:: The task ::
Copy each line from the data that has the word "Make" in it.

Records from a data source
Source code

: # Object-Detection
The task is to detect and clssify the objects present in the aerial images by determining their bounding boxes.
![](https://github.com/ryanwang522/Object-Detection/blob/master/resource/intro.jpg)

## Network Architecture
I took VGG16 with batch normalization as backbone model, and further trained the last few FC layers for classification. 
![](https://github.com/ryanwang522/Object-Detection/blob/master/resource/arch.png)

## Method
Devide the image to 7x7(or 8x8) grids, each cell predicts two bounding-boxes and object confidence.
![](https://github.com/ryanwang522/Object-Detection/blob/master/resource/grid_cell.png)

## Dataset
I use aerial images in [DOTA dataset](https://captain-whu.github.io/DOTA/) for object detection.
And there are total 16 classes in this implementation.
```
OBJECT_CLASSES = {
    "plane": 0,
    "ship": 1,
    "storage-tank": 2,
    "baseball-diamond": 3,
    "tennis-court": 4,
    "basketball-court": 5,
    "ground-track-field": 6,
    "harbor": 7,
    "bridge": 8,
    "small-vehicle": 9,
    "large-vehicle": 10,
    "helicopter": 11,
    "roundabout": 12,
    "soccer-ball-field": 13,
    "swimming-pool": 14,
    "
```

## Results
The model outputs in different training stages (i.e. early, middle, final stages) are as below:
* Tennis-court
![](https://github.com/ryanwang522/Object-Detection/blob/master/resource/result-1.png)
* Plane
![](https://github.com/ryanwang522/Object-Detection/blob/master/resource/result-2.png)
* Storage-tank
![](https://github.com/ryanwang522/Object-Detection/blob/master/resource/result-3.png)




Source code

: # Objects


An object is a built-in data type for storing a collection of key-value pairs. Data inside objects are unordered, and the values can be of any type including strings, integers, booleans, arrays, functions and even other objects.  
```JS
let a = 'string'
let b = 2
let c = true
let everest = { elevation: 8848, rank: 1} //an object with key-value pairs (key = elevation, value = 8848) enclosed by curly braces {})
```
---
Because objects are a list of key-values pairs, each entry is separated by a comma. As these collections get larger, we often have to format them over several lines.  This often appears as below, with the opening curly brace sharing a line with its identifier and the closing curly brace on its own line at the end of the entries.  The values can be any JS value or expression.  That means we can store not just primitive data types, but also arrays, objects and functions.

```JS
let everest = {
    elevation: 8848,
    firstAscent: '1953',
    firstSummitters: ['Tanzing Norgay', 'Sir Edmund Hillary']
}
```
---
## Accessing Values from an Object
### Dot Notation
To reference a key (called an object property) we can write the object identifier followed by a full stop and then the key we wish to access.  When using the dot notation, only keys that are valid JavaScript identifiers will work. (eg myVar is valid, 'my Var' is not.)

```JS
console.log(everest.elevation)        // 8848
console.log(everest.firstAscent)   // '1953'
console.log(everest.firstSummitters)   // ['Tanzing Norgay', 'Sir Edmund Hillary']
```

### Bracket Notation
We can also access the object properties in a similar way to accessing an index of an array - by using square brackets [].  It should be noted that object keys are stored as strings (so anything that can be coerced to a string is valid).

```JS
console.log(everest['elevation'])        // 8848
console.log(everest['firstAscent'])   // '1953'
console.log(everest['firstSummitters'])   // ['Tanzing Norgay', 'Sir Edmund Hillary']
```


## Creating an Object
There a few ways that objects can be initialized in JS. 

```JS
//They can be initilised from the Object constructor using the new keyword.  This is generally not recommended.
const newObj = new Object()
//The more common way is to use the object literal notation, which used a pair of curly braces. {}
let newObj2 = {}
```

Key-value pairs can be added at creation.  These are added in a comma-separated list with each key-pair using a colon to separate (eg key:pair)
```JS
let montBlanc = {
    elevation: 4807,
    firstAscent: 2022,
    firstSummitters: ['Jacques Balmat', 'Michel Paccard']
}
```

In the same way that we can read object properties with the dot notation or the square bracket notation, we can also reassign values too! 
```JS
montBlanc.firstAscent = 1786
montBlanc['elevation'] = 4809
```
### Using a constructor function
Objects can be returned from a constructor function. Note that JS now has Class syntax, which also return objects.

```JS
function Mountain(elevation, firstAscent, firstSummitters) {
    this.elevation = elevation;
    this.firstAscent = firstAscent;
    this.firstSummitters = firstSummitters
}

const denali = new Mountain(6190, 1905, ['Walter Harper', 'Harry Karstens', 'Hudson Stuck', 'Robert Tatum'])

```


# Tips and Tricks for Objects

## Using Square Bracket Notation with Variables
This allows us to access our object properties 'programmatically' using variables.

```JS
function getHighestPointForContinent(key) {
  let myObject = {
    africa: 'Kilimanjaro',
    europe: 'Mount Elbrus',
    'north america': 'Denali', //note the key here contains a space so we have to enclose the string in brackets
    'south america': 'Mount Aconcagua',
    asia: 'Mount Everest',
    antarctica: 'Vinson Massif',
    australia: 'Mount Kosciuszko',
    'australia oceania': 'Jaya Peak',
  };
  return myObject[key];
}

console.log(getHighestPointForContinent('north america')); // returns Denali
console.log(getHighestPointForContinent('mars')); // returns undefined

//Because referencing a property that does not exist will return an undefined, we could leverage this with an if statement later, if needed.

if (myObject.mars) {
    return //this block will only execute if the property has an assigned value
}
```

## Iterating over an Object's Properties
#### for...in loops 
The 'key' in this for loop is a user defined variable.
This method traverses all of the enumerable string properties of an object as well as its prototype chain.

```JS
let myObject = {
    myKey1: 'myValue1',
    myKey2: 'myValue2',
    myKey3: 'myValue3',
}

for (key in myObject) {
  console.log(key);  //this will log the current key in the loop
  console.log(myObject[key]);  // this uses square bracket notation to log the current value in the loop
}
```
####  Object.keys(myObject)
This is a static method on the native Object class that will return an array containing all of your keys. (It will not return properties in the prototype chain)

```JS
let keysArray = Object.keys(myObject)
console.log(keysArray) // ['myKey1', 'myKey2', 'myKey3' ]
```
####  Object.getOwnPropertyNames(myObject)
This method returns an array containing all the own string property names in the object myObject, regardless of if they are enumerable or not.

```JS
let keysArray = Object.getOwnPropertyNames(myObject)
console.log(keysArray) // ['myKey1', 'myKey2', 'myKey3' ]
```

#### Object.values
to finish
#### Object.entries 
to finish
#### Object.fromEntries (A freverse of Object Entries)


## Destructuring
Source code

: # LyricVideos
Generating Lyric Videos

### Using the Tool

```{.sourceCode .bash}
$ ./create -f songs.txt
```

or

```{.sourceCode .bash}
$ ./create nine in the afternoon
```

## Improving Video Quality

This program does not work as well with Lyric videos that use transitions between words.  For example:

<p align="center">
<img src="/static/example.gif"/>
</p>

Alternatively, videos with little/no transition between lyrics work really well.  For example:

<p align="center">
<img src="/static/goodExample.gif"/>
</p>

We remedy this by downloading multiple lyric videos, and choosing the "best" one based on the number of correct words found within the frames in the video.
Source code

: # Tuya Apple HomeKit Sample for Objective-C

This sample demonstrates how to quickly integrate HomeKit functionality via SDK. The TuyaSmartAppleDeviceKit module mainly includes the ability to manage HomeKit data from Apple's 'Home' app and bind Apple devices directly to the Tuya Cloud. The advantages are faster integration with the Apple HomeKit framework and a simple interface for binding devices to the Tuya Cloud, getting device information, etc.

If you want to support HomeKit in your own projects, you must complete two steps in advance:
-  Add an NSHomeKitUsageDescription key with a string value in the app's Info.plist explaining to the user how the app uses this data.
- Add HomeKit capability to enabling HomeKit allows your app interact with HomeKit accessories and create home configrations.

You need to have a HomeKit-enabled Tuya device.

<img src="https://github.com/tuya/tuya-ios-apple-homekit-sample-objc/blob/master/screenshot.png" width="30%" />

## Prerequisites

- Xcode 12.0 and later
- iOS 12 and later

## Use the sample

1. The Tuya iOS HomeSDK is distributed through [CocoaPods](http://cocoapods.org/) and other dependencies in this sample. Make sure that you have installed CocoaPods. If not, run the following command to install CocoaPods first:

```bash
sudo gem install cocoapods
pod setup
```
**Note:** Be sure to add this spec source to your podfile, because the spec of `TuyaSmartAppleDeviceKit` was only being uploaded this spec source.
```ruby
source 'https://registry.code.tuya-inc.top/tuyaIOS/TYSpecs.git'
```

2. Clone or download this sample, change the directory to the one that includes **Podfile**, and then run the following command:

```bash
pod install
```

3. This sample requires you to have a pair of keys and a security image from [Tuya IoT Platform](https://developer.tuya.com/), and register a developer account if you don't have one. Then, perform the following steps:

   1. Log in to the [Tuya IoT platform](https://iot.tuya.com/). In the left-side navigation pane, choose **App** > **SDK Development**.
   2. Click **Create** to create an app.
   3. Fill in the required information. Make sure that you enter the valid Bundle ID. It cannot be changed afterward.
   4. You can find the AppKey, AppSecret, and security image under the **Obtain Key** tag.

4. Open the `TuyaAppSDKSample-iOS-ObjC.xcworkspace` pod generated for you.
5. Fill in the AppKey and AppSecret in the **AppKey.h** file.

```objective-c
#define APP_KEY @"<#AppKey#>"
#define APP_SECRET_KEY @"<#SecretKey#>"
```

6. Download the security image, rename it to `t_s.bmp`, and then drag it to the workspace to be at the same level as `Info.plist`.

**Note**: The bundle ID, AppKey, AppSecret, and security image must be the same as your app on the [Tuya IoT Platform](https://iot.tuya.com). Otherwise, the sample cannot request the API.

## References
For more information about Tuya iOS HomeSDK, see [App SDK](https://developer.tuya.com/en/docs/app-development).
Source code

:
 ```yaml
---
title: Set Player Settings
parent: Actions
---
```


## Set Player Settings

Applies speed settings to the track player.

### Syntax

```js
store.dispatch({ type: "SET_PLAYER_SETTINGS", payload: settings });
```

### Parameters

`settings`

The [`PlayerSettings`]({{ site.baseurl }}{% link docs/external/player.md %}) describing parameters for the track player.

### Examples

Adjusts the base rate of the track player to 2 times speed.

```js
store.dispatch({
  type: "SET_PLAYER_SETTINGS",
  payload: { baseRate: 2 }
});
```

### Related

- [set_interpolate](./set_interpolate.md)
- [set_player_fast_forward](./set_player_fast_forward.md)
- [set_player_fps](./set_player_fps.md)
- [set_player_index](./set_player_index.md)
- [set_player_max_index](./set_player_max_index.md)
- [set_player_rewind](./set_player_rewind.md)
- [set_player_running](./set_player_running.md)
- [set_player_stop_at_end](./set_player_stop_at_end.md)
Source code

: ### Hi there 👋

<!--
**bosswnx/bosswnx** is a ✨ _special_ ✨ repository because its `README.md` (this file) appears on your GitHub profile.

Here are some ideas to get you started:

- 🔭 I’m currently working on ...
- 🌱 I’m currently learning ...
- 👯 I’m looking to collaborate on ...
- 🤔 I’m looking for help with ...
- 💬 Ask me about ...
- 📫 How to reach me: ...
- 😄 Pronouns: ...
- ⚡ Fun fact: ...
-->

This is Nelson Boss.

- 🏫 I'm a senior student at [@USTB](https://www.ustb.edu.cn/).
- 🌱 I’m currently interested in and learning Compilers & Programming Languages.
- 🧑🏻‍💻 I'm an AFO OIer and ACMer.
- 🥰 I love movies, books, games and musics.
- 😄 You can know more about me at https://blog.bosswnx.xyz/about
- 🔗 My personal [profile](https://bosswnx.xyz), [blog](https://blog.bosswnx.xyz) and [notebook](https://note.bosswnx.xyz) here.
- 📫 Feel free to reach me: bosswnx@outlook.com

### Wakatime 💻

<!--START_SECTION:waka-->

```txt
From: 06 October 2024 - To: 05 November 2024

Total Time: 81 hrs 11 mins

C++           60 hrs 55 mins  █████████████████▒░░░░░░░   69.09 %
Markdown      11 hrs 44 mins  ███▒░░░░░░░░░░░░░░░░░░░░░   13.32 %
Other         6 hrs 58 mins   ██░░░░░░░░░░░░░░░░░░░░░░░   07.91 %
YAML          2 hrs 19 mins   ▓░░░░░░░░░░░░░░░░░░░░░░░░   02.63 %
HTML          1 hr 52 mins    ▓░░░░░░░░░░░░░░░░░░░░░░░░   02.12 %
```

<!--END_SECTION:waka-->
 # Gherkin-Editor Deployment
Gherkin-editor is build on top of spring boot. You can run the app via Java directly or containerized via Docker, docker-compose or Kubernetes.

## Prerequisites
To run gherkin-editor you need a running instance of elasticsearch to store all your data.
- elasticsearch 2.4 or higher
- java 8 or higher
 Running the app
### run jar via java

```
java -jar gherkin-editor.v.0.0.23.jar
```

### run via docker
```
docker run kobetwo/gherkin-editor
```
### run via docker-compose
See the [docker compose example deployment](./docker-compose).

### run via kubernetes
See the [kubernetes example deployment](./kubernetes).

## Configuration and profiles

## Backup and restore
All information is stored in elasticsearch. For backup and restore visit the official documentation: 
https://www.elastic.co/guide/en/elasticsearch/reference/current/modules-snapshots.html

:: Task output ::
1. The Tuya iOS HomeSDK is distributed through [CocoaPods](http://cocoapods.org/) and other dependencies in this sample. Make sure that you have installed CocoaPods. If not, run the following command to install CocoaPods first:
   3. Fill in the required information. Make sure that you enter the valid Bundle ID. It cannot be changed afterward.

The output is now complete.